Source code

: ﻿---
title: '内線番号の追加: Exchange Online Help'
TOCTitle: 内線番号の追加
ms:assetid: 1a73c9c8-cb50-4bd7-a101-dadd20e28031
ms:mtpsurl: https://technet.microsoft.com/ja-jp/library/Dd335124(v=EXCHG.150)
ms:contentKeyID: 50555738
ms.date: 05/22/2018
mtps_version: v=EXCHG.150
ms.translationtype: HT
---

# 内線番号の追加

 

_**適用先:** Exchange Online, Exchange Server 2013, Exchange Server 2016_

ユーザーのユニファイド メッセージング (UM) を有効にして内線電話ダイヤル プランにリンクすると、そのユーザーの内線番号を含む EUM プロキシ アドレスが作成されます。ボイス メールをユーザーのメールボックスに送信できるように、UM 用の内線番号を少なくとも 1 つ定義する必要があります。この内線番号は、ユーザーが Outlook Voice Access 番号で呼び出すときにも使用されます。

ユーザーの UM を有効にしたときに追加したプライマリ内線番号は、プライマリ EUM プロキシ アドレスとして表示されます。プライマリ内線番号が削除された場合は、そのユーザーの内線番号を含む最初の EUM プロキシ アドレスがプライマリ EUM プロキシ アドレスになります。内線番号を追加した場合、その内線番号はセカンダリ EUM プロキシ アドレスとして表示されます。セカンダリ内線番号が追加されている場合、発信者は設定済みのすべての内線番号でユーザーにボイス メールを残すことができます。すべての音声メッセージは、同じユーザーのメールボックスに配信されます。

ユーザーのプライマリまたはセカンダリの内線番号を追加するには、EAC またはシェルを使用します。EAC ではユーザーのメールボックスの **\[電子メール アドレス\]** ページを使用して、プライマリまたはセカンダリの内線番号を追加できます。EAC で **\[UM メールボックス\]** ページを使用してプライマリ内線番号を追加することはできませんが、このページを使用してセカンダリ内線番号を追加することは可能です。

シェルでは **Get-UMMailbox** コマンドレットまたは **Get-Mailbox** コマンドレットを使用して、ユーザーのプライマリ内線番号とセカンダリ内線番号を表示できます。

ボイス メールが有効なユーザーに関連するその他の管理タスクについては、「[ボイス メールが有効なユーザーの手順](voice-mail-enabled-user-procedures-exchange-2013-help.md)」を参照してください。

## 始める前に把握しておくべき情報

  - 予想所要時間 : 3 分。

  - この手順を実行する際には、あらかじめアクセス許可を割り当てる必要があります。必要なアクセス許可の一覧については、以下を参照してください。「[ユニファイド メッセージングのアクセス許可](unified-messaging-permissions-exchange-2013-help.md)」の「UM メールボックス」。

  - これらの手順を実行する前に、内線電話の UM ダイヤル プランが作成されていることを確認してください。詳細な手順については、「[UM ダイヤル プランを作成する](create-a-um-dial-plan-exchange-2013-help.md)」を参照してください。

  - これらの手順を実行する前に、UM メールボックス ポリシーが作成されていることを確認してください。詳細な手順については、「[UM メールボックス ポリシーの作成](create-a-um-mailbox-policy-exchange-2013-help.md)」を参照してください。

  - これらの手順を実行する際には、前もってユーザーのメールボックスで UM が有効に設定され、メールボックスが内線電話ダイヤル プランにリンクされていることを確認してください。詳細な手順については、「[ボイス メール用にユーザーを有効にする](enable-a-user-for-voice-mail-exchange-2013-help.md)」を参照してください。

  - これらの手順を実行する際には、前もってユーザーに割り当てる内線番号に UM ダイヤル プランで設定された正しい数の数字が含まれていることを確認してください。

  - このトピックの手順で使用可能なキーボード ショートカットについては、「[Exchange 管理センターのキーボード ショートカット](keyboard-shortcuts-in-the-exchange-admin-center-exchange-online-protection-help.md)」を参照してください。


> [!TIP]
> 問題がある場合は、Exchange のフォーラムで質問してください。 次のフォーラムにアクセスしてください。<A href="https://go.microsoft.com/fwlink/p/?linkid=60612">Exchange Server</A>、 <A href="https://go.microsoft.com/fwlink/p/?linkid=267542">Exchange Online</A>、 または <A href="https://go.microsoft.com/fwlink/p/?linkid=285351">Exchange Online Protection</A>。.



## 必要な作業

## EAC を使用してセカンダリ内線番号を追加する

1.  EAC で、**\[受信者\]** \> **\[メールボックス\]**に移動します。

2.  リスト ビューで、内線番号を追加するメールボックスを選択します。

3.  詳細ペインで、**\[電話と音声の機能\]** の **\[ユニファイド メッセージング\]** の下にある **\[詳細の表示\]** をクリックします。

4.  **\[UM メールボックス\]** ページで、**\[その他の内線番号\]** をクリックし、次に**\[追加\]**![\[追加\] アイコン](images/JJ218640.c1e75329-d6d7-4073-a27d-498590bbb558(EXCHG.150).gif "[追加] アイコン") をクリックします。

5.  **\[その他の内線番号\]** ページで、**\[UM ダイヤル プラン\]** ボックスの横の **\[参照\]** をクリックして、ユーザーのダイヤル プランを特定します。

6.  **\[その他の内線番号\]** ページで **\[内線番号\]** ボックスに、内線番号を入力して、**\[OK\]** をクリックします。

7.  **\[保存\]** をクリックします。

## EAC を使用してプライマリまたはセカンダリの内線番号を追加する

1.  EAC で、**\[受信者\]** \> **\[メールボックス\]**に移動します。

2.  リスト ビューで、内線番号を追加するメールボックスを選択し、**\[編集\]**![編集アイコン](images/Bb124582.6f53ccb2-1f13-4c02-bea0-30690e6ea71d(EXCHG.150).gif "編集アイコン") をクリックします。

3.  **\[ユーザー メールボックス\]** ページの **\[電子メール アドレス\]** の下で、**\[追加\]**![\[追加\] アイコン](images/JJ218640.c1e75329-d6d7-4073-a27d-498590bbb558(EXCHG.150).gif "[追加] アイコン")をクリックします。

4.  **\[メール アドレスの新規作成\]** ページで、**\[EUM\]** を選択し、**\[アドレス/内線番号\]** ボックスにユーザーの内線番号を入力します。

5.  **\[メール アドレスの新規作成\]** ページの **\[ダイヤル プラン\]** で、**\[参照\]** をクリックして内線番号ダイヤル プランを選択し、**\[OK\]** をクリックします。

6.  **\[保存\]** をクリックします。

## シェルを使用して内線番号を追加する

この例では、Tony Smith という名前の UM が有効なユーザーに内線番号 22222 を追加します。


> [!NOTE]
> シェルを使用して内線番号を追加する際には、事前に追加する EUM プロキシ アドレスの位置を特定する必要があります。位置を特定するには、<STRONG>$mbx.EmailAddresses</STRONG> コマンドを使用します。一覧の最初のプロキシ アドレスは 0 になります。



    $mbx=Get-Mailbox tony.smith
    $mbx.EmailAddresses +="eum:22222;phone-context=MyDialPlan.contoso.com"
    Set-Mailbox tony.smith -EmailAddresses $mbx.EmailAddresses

━━━━━━━━━━━━━━━━━━━━

EXERCISE BRIEF: From the data above, copy each line where the string "ページで" appears.

SOLVED PROBLEM:
4.  **\[UM メールボックス\]** ページで、**\[その他の内線番号\]** をクリックし、次に**\[追加\]**![\[追加\] アイコン](images/JJ218640.c1e75329-d6d7-4073-a27d-498590bbb558(EXCHG.150).gif "[追加] アイコン") をクリックします。
5.  **\[その他の内線番号\]** ページで、**\[UM ダイヤル プラン\]** ボックスの横の **\[参照\]** をクリックして、ユーザーのダイヤル プランを特定します。
6.  **\[その他の内線番号\]** ページで **\[内線番号\]** ボックスに、内線番号を入力して、**\[OK\]** をクリックします。
4.  **\[メール アドレスの新規作成\]** ページで、**\[EUM\]** を選択し、**\[アドレス/内線番号\]** ボックスにユーザーの内線番号を入力します。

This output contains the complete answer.